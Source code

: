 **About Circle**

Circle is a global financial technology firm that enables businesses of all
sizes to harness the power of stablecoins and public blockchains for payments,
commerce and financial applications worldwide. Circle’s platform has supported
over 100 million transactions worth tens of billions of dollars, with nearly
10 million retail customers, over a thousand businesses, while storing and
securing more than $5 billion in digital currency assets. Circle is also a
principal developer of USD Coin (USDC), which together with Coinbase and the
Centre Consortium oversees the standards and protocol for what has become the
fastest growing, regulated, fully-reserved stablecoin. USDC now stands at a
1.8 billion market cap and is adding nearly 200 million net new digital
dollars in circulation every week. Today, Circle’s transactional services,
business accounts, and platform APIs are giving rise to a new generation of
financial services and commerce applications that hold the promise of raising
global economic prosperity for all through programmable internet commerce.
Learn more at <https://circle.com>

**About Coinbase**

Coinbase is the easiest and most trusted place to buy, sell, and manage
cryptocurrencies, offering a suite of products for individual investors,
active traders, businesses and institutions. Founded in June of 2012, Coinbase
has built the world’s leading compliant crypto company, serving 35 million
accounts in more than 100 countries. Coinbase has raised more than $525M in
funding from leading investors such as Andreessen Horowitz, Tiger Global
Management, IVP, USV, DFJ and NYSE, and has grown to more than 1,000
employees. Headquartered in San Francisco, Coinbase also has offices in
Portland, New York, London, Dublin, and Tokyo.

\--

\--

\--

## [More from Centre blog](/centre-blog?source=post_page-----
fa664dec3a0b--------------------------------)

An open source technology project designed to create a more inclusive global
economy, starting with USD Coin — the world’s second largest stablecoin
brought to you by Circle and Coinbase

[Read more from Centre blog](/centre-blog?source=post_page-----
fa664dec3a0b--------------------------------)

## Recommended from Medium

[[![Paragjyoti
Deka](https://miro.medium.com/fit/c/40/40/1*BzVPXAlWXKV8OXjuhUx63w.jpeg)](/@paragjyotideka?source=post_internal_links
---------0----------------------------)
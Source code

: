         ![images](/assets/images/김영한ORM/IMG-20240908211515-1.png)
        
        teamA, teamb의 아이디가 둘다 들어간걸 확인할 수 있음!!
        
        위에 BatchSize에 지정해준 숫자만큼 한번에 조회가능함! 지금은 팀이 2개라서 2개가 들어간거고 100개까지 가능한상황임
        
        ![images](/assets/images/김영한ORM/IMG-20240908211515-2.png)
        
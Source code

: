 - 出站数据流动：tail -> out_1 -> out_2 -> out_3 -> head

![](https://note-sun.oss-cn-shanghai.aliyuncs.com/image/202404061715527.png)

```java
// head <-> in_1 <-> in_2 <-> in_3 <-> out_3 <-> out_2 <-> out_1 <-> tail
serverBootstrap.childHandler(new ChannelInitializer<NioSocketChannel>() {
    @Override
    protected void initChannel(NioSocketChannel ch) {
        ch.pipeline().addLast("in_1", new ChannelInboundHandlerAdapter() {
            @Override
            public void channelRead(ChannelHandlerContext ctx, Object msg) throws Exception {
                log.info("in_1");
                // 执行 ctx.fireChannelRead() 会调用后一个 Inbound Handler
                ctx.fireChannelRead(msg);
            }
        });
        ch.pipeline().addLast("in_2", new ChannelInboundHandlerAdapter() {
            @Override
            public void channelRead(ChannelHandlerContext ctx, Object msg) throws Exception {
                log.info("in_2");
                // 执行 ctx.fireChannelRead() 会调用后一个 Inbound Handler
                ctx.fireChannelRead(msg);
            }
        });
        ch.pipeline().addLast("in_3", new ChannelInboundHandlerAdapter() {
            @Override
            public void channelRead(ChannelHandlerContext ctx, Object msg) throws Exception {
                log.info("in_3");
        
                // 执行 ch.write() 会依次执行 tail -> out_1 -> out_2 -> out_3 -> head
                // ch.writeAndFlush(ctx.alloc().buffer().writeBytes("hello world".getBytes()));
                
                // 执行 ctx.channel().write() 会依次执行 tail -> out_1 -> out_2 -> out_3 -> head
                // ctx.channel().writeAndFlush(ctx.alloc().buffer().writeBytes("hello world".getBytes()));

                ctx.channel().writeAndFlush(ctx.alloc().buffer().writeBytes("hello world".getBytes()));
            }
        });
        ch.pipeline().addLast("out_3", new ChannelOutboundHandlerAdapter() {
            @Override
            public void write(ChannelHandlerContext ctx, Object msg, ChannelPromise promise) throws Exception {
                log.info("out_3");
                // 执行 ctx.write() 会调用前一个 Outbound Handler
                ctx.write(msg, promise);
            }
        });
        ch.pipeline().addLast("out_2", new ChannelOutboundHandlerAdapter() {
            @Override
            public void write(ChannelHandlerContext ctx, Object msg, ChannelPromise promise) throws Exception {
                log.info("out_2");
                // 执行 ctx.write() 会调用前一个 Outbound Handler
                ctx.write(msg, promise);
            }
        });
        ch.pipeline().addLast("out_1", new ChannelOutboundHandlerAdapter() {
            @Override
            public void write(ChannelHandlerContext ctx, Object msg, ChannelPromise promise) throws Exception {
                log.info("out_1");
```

++++++

WORK INSTRUCTIONS = Every entry above must be copied exactly.

YOUR RESPONSE =
Source code

: **About Circle**

Circle is a global financial technology firm that enables businesses of all
sizes to harness the power of stablecoins and public blockchains for payments,
commerce and financial applications worldwide. Circle’s platform has supported
over 100 million transactions worth tens of billions of dollars, with nearly
10 million retail customers, over a thousand businesses, while storing and
securing more than $5 billion in digital currency assets. Circle is also a
principal developer of USD Coin (USDC), which together with Coinbase and the
Centre Consortium oversees the standards and protocol for what has become the
fastest growing, regulated, fully-reserved stablecoin. USDC now stands at a
1.8 billion market cap and is adding nearly 200 million net new digital
dollars in circulation every week. Today, Circle’s transactional services,
business accounts, and platform APIs are giving rise to a new generation of
financial services and commerce applications that hold the promise of raising
global economic prosperity for all through programmable internet commerce.
Learn more at <https://circle.com>

**About Coinbase**

Coinbase is the easiest and most trusted place to buy, sell, and manage
cryptocurrencies, offering a suite of products for individual investors,
active traders, businesses and institutions. Founded in June of 2012, Coinbase
has built the world’s leading compliant crypto company, serving 35 million
accounts in more than 100 countries. Coinbase has raised more than $525M in
funding from leading investors such as Andreessen Horowitz, Tiger Global
Management, IVP, USV, DFJ and NYSE, and has grown to more than 1,000
employees. Headquartered in San Francisco, Coinbase also has offices in
Portland, New York, London, Dublin, and Tokyo.

\--

\--

\--

## [More from Centre blog](/centre-blog?source=post_page-----
fa664dec3a0b--------------------------------)

An open source technology project designed to create a more inclusive global
economy, starting with USD Coin — the world’s second largest stablecoin
brought to you by Circle and Coinbase

[Read more from Centre blog](/centre-blog?source=post_page-----
fa664dec3a0b--------------------------------)

## Recommended from Medium

[[![Paragjyoti
Deka](https://miro.medium.com/fit/c/40/40/1*BzVPXAlWXKV8OXjuhUx63w.jpeg)](/@paragjyotideka?source=post_internal_links
---------0----------------------------)
Source code

:         ![images](/assets/images/김영한ORM/IMG-20240908211515-1.png)
        
        teamA, teamb의 아이디가 둘다 들어간걸 확인할 수 있음!!
        
        위에 BatchSize에 지정해준 숫자만큼 한번에 조회가능함! 지금은 팀이 2개라서 2개가 들어간거고 100개까지 가능한상황임
        
        ![images](/assets/images/김영한ORM/IMG-20240908211515-2.png)
        
Source code

: - 出站数据流动：tail -> out_1 -> out_2 -> out_3 -> head

![](https://note-sun.oss-cn-shanghai.aliyuncs.com/image/202404061715527.png)

```java
// head <-> in_1 <-> in_2 <-> in_3 <-> out_3 <-> out_2 <-> out_1 <-> tail
serverBootstrap.childHandler(new ChannelInitializer<NioSocketChannel>() {
    @Override
    protected void initChannel(NioSocketChannel ch) {
        ch.pipeline().addLast("in_1", new ChannelInboundHandlerAdapter() {
            @Override
            public void channelRead(ChannelHandlerContext ctx, Object msg) throws Exception {
                log.info("in_1");
                // 执行 ctx.fireChannelRead() 会调用后一个 Inbound Handler
                ctx.fireChannelRead(msg);
            }
        });
        ch.pipeline().addLast("in_2", new ChannelInboundHandlerAdapter() {
            @Override
            public void channelRead(ChannelHandlerContext ctx, Object msg) throws Exception {
                log.info("in_2");
                // 执行 ctx.fireChannelRead() 会调用后一个 Inbound Handler
                ctx.fireChannelRead(msg);
            }
        });
        ch.pipeline().addLast("in_3", new ChannelInboundHandlerAdapter() {
            @Override
            public void channelRead(ChannelHandlerContext ctx, Object msg) throws Exception {
                log.info("in_3");
        
                // 执行 ch.write() 会依次执行 tail -> out_1 -> out_2 -> out_3 -> head
                // ch.writeAndFlush(ctx.alloc().buffer().writeBytes("hello world".getBytes()));
                
                // 执行 ctx.channel().write() 会依次执行 tail -> out_1 -> out_2 -> out_3 -> head
                // ctx.channel().writeAndFlush(ctx.alloc().buffer().writeBytes("hello world".getBytes()));

                ctx.channel().writeAndFlush(ctx.alloc().buffer().writeBytes("hello world".getBytes()));
            }
        });
        ch.pipeline().addLast("out_3", new ChannelOutboundHandlerAdapter() {
            @Override
            public void write(ChannelHandlerContext ctx, Object msg, ChannelPromise promise) throws Exception {
                log.info("out_3");
                // 执行 ctx.write() 会调用前一个 Outbound Handler
                ctx.write(msg, promise);
            }
        });
        ch.pipeline().addLast("out_2", new ChannelOutboundHandlerAdapter() {
            @Override
            public void write(ChannelHandlerContext ctx, Object msg, ChannelPromise promise) throws Exception {
                log.info("out_2");
                // 执行 ctx.write() 会调用前一个 Outbound Handler
                ctx.write(msg, promise);
            }
        });
        ch.pipeline().addLast("out_1", new ChannelOutboundHandlerAdapter() {
            @Override
            public void write(ChannelHandlerContext ctx, Object msg, ChannelPromise promise) throws Exception {
                log.info("out_1");
```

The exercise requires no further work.